En el Domingo XXX Ordinario
Plaza
San Pedro
Vaticano, 26 octubre 2025
Queridos hermanos y hermanas, hoy el evangelio (Lc 18,9-14) nos presenta a dos personajes, un fariseo y un publicano, que oran en el templo.
El primero se jacta de una larga lista de méritos. Las buenas obras que realiza son muchas, y por eso se siente mejor que los demás, a quienes juzga con desprecio. Se mantiene de pie, con la frente en alto. Su actitud es claramente presuntuosa: denota una observancia exacta de la ley, sí, pero pobre en amor, hecha de haber y tener, de deudas y créditos, carente de misericordia.
El publicano también está rezando, pero de manera muy diferente.

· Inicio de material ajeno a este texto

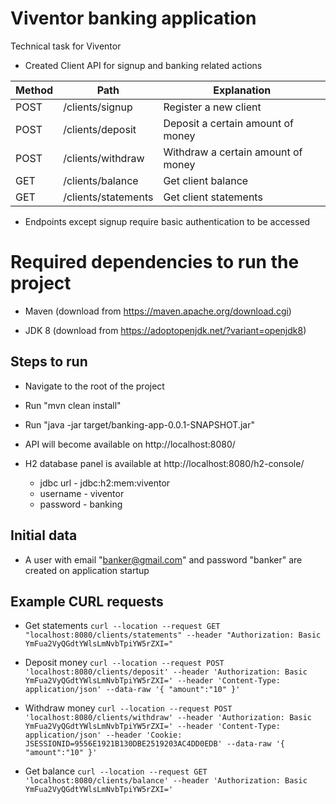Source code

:# Viventor banking application
Technical task for Viventor

* Created Client API for signup and banking related actions

Method  | Path | Explanation
------------- | ------------- | ------------- |
POST  | /clients/signup | Register a new client |
POST  | /clients/deposit | Deposit a certain amount of money |
POST  | /clients/withdraw | Withdraw a certain amount of money |
GET  | /clients/balance | Get client balance |
GET  | /clients/statements | Get client statements |

* Endpoints except signup require basic authentication to be accessed

# Required dependencies to run the project

* Maven (download from https://maven.apache.org/download.cgi)

* JDK 8 (download from https://adoptopenjdk.net/?variant=openjdk8)

## Steps to run

* Navigate to the root of the project

* Run "mvn clean install"

* Run "java -jar target/banking-app-0.0.1-SNAPSHOT.jar"

* API will become available on http://localhost:8080/

* H2 database panel is available at http://localhost:8080/h2-console/

   * jdbc url - jdbc:h2:mem:viventor
   * username - viventor
   * password - banking
   
## Initial data

- A user with email "banker@gmail.com" and password "banker" are created on application startup

## Example CURL requests

- Get statements `curl --location --request GET "localhost:8080/clients/statements" --header "Authorization: Basic YmFua2VyQGdtYWlsLmNvbTpiYW5rZXI="`

- Deposit money `curl --location --request POST 'localhost:8080/clients/deposit' --header 'Authorization: Basic YmFua2VyQGdtYWlsLmNvbTpiYW5rZXI=' --header 'Content-Type: application/json' --data-raw '{
                      "amount":"10"
                  }'`

- Withdraw money `curl --location --request POST 'localhost:8080/clients/withdraw' --header 'Authorization: Basic YmFua2VyQGdtYWlsLmNvbTpiYW5rZXI=' --header 'Content-Type: application/json' --header 'Cookie: JSESSIONID=9556E1921B130DBE2519203AC4DD0EDB' --data-raw '{
                     "amount":"10"
                 }'`
                 
- Get balance `curl --location --request GET 'localhost:8080/clients/balance' --header 'Authorization: Basic YmFua2VyQGdtYWlsLmNvbTpiYW5rZXI=' `                 


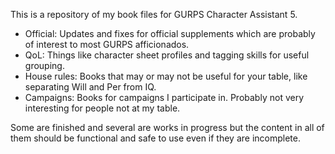 This is a repository of my book files for GURPS Character Assistant 5. 

- Official: Updates and fixes for official supplements which are probably of interest to most GURPS afficionados.
- QoL: Things like character sheet profiles and tagging skills for useful grouping.
- House rules: Books that may or may not be useful for your table, like separating Will and Per from IQ.
- Campaigns: Books for campaigns I participate in. Probably not very interesting for people not at my table.

Some are finished and several are works in progress but the content in all of them should be functional and safe to use even if they are incomplete.
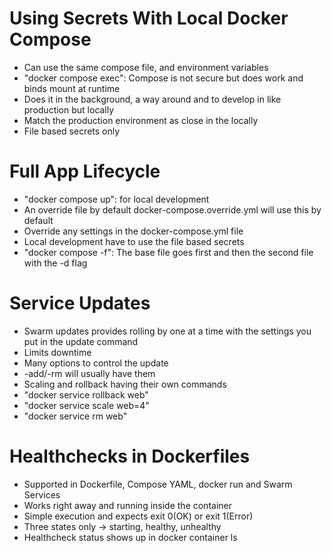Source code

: # Using Secrets With Local Docker Compose
- Can use the same compose file, and environment variables 
- "docker compose exec": Compose is not secure but does work and binds mount at runtime
- Does it in the background, a way around and to develop in like production but locally
- Match the production environment as close in the locally
- File based secrets only 

# Full App Lifecycle
- "docker compose up": for local development 
- An override file by default docker-compose.override.yml will use this by default
- Override any settings in the docker-compose.yml file
- Local development have to use the file based secrets
- "docker compose -f": The base file goes first and then the second file with the -d flag

# Service Updates
- Swarm updates provides rolling by one at a time with the settings you put in the update command 
- Limits downtime 
- Many options to control the update
- -add/-rm will usually have them 
- Scaling and rollback having their own commands
- "docker service rollback web"
- "docker service scale web=4"
- "docker service rm web"

# Healthchecks in Dockerfiles
- Supported in Dockerfile, Compose YAML, docker run and Swarm Services 
- Works right away and running inside the container 
- Simple execution and expects exit 0(OK) or exit 1(Error)
- Three states only -> starting, healthy, unhealthy
- Healthcheck status shows up in docker container ls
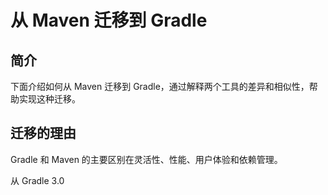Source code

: # 从 Maven 迁移到 Gradle

## 简介

下面介绍如何从 Maven 迁移到 Gradle，通过解释两个工具的差异和相似性，帮助实现这种迁移。

## 迁移的理由

Gradle 和 Maven 的主要区别在灵活性、性能、用户体验和依赖管理。

从 Gradle 3.0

Tiene mucho por qué pedir perdón, porque es un recaudador de impuestos al servicio del Imperio Romano, trabaja con un contrato público y especula con los ingresos en detrimento de sus propios compatriotas. Al final de la parábola, Jesús nos dice que, de los dos, es precisamente él quien vuelve a casa justificado. Es decir, perdonado y renovado por el encuentro con Dios. ¿Por qué?
En primer lugar, el publicano tiene el valor y la humildad de presentarse ante Dios. No se encierra en su mundo, no se resigna al mal que ha hecho. Abandona los lugares donde es temido, seguro, protegido por el poder que ejerce sobre los demás. Acude al templo solo, sin escolta, aun a costa de enfrentarse a miradas duras y juicios severos, y se coloca delante del Señor, al fondo, con la cabeza inclinada hacia abajo, pronunciando unas pocas palabras: «¡Dios mío, ten piedad de mí, que soy un pecador!» (v.13).
Con ello, Jesús nos da un mensaje poderoso: que no es ostentando nuestros méritos como nos salvamos, ni ocultando nuestros errores, sino presentándonos honestamente, tal como somos, ante Dios, ante nosotros mismos y ante los demás, pidiendo perdón y confiando en la gracia del Señor.
Al comentar este episodio, San Agustín compara al fariseo con un enfermo que, por vergüenza y orgullo, oculta sus llagas al médico, y al publicano con otro que, con humildad y sabiduría, muestra al médico sus heridas, por muy feas que sean, y le pide ayuda. Y concluye: «No es, pues, extraño que saliera más curado el publicano, que no tuvo reparos en mostrar lo que le dolía» (Homilías, CCCLI, 1).
Queridos hermanos y hermanas, hagamos lo mismo. No tengamos miedo de reconocer nuestros errores, de ponerlos al descubierto asumiendo nuestra responsabilidad y confiándolos a la misericordia de Dios. Así podrá crecer, en nosotros y a nuestro alrededor, su Reino, que no pertenece a los soberbios, sino a los humildes, y que se cultiva, en la oración y en la vida, a través de la honestidad, el perdón y la gratitud.
Pidamos a María, modelo de santidad, que nos ayude a crecer en estas virtudes.